SOURCE RECORDS ::
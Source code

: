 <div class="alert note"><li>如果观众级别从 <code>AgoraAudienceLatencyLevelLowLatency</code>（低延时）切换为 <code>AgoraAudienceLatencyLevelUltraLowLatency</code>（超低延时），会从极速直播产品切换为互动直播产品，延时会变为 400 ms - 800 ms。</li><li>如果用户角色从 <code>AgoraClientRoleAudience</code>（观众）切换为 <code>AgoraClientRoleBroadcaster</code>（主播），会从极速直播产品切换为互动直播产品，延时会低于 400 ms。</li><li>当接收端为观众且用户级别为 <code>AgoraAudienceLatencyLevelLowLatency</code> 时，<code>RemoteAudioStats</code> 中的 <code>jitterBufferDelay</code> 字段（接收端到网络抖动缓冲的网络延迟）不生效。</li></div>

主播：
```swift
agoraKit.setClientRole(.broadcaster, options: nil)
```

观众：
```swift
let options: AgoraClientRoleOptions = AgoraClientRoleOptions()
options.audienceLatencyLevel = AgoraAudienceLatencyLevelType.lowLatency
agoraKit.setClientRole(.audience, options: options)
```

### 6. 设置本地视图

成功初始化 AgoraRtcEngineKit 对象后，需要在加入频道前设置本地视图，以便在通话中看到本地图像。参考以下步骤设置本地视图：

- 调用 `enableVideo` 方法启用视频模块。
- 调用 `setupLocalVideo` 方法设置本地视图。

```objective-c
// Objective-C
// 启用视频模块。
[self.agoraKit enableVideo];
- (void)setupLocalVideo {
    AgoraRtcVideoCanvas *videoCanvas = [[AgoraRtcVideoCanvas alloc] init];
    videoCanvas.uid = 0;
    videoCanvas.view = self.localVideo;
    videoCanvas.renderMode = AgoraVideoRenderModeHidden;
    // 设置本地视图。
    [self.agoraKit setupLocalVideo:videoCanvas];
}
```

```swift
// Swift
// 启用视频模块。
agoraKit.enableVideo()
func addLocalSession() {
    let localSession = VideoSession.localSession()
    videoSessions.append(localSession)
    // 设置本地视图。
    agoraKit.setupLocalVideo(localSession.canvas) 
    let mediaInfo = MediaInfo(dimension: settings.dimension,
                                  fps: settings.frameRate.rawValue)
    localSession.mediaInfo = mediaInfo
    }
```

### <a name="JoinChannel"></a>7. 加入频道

YOUR TASK ::
Only lines containing the word "self" should appear in the answer, and every such line from the records above must be there.

TASK SOLUTION ::
[self.agoraKit enableVideo];
    videoCanvas.view = self.localVideo;
    [self.agoraKit setupLocalVideo:videoCanvas];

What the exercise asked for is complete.